• [WHAT NEEDS TO BE DONE]:
Leave the pictures out. Return the rest of the listing below exactly.

• [DATA IN THIS EXERCISE]:
== Segment start ==
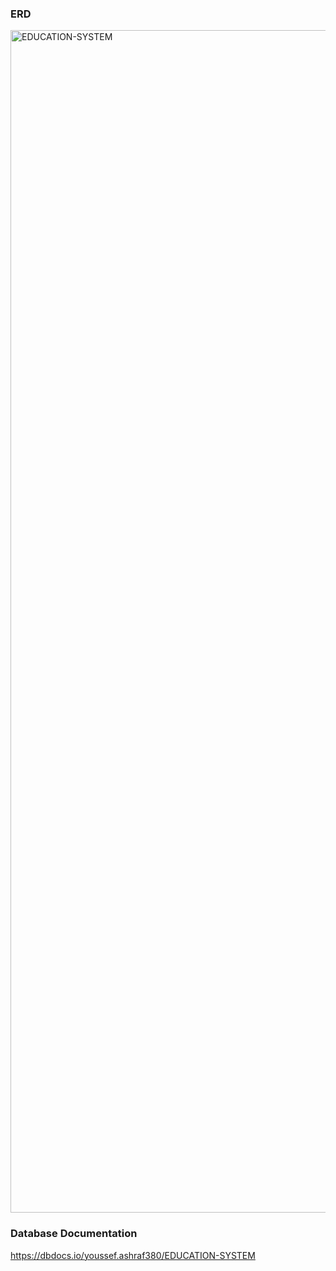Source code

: ### ERD
<img width="2952" height="1892" alt="EDUCATION-SYSTEM" src="https://github.com/user-attachments/assets/51e64f2d-f8b9-423f-8ede-f5fd7cac0027" />

### Database Documentation
https://dbdocs.io/youssef.ashraf380/EDUCATION-SYSTEM
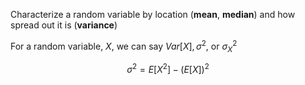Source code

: Characterize a random variable by location (**mean**, **median**) and how spread out it is (**variance**)

For a random variable, $X$, we can say $Var[X], \sigma^2$, or $\sigma^{2}_{X}$

$$\sigma^2=E[X^2]-(E[X])^2$$
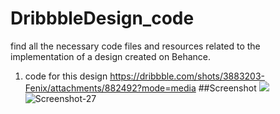# DribbbleDesign_code
find all the necessary code files and resources related to the implementation of a design created on Behance.
1) code for this design https://dribbble.com/shots/3883203-Fenix/attachments/882492?mode=media
##Screenshot
<img src="https://ibb.co/2qDHX60"><img src="https://i.ibb.co/nrHth0q/Screenshot-27.png" alt="Screenshot-27" border="0"  />

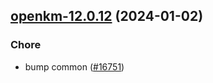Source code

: 

## [openkm-12.0.12](https://github.com/truecharts/charts/compare/openkm-12.0.11...openkm-12.0.12) (2024-01-02)

### Chore



- bump common ([#16751](https://github.com/truecharts/charts/issues/16751))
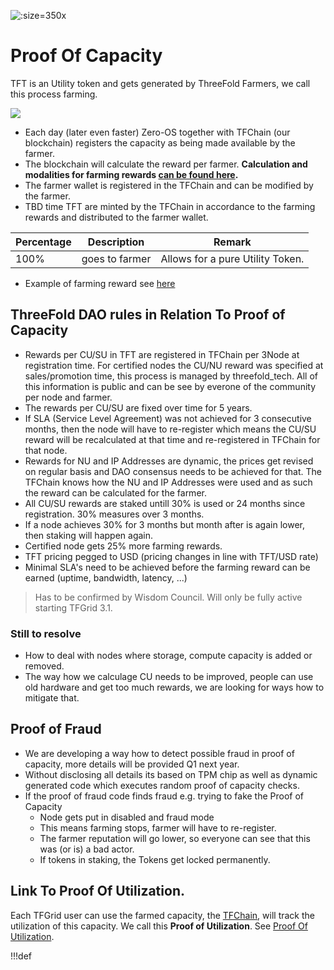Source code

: 
![](img/farming_reward.jpg ':size=350x')

# Proof Of Capacity

TFT is an Utility token and gets generated by ThreeFold Farmers, we call this process farming.

![](img/circular_tft_.png)


- Each day (later even faster) Zero-OS together with TFChain (our blockchain) registers the capacity as being made available by the farmer.
- The blockchain will calculate the reward per farmer. **Calculation and modalities for farming rewards [can be found here](farming_reward).**
- The farmer wallet is registered in the TFChain and can be modified by the farmer.
- TBD time TFT are minted by the TFChain in accordance to the farming rewards and distributed to the farmer wallet.


| Percentage | Description    | Remark                           |
| ---------- | -------------- | -------------------------------- |
| 100%       | goes to farmer | Allows for a pure Utility Token. |

- Example of farming reward see [here](farming_calculator)

## ThreeFold DAO rules in Relation To Proof of Capacity

- Rewards per CU/SU in TFT are registered in TFChain per 3Node at registration time. For certified nodes the CU/NU reward was specified at sales/promotion time, this process is managed by threefold_tech. All of this information is public and can be see by everone of the community per node and farmer.
- The rewards per CU/SU are fixed over time for 5 years.
- If SLA (Service Level Agreement) was not achieved for 3 consecutive months, then the node will have to re-register which means the CU/SU reward will be recalculated at that time and re-registered in TFChain for that node.
- Rewards for NU and IP Addresses are dynamic, the prices get revised on regular basis and DAO consensus needs to be achieved for that. The TFChain knows how the NU and IP Addresses were used and as such the reward can be calculated for the farmer. 
- All CU/SU rewards are staked untill 30% is used or 24 months since registration. 30% measures over 3 months.
- If a node achieves 30% for 3 months but month after is again lower, then staking will happen again.
- Certified node gets 25% more farming rewards.
- TFT pricing pegged to USD (pricing changes in line with TFT/USD rate)
- Minimal SLA's need to be achieved before the farming reward can be earned (uptime, bandwidth, latency, ...)

> Has to be confirmed by Wisdom Council. Will only be fully active starting TFGrid 3.1.

### Still to resolve

- How to deal with nodes where storage, compute capacity is added or removed.
- The way how we calculage CU needs to be improved, people can use old hardware and get too much rewards, we are looking for ways how to mitigate that.

## Proof of Fraud

- We are developing a way how to detect possible fraud in proof of capacity, more details will be provided Q1 next year.
- Without disclosing all details its based on TPM chip as well as dynamic generated code which executes random proof of capacity checks.
- If the proof of fraud code finds fraud e.g. trying to fake the Proof of Capacity 
  - Node gets put in disabled and fraud mode
  - This means farming stops, farmer will have to re-register.
  - The farmer reputation will go lower, so everyone can see that this was (or is) a bad actor.
  - If tokens in staking, the Tokens get locked permanently.

## Link To Proof Of Utilization.

Each TFGrid user can use the farmed capacity, the [TFChain](tfchain), will track the utilization of this capacity. We call this **Proof of Utilization**. See [Proof Of Utilization](proof_of_utilization).

!!!def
== Segment end ==
• [SOLUTION TO THIS EXERCISE]:
Source code

: ### ERD
<img width="2952" height="1892" alt="EDUCATION-SYSTEM" src="https://github.com/user-attachments/assets/51e64f2d-f8b9-423f-8ede-f5fd7cac0027" />

### Database Documentation
https://dbdocs.io/youssef.ashraf380/EDUCATION-SYSTEM
Source code

: Characterize a random variable by location (**mean**, **median**) and how spread out it is (**variance**)

For a random variable, $X$, we can say $Var[X], \sigma^2$, or $\sigma^{2}_{X}$

$$\sigma^2=E[X^2]-(E[X])^2$$
# DribbbleDesign_code
find all the necessary code files and resources related to the implementation of a design created on Behance.
1) code for this design https://dribbble.com/shots/3883203-Fenix/attachments/882492?mode=media
##Screenshot
<img src="https://ibb.co/2qDHX60"><img src="https://i.ibb.co/nrHth0q/Screenshot-27.png" alt="Screenshot-27" border="0"  />

Source code

: 

## [openkm-12.0.12](https://github.com/truecharts/charts/compare/openkm-12.0.11...openkm-12.0.12) (2024-01-02)

### Chore



- bump common ([#16751](https://github.com/truecharts/charts/issues/16751))
Source code

: 
![](img/farming_reward.jpg ':size=350x')

# Proof Of Capacity

TFT is an Utility token and gets generated by ThreeFold Farmers, we call this process farming.

![](img/circular_tft_.png)


- Each day (later even faster) Zero-OS together with TFChain (our blockchain) registers the capacity as being made available by the farmer.
- The blockchain will calculate the reward per farmer. **Calculation and modalities for farming rewards [can be found here](farming_reward).**
- The farmer wallet is registered in the TFChain and can be modified by the farmer.
- TBD time TFT are minted by the TFChain in accordance to the farming rewards and distributed to the farmer wallet.


| Percentage | Description    | Remark                           |
| ---------- | -------------- | -------------------------------- |
| 100%       | goes to farmer | Allows for a pure Utility Token. |

- Example of farming reward see [here](farming_calculator)

## ThreeFold DAO rules in Relation To Proof of Capacity

- Rewards per CU/SU in TFT are registered in TFChain per 3Node at registration time. For certified nodes the CU/NU reward was specified at sales/promotion time, this process is managed by threefold_tech. All of this information is public and can be see by everone of the community per node and farmer.
- The rewards per CU/SU are fixed over time for 5 years.
- If SLA (Service Level Agreement) was not achieved for 3 consecutive months, then the node will have to re-register which means the CU/SU reward will be recalculated at that time and re-registered in TFChain for that node.
- Rewards for NU and IP Addresses are dynamic, the prices get revised on regular basis and DAO consensus needs to be achieved for that. The TFChain knows how the NU and IP Addresses were used and as such the reward can be calculated for the farmer. 
- All CU/SU rewards are staked untill 30% is used or 24 months since registration. 30% measures over 3 months.
- If a node achieves 30% for 3 months but month after is again lower, then staking will happen again.
- Certified node gets 25% more farming rewards.
- TFT pricing pegged to USD (pricing changes in line with TFT/USD rate)
- Minimal SLA's need to be achieved before the farming reward can be earned (uptime, bandwidth, latency, ...)

> Has to be confirmed by Wisdom Council. Will only be fully active starting TFGrid 3.1.

### Still to resolve

- How to deal with nodes where storage, compute capacity is added or removed.
- The way how we calculage CU needs to be improved, people can use old hardware and get too much rewards, we are looking for ways how to mitigate that.

## Proof of Fraud

- We are developing a way how to detect possible fraud in proof of capacity, more details will be provided Q1 next year.
- Without disclosing all details its based on TPM chip as well as dynamic generated code which executes random proof of capacity checks.
- If the proof of fraud code finds fraud e.g. trying to fake the Proof of Capacity 
  - Node gets put in disabled and fraud mode
  - This means farming stops, farmer will have to re-register.
  - The farmer reputation will go lower, so everyone can see that this was (or is) a bad actor.
  - If tokens in staking, the Tokens get locked permanently.

## Link To Proof Of Utilization.

Each TFGrid user can use the farmed capacity, the [TFChain](tfchain), will track the utilization of this capacity. We call this **Proof of Utilization**. See [Proof Of Utilization](proof_of_utilization).

!!!def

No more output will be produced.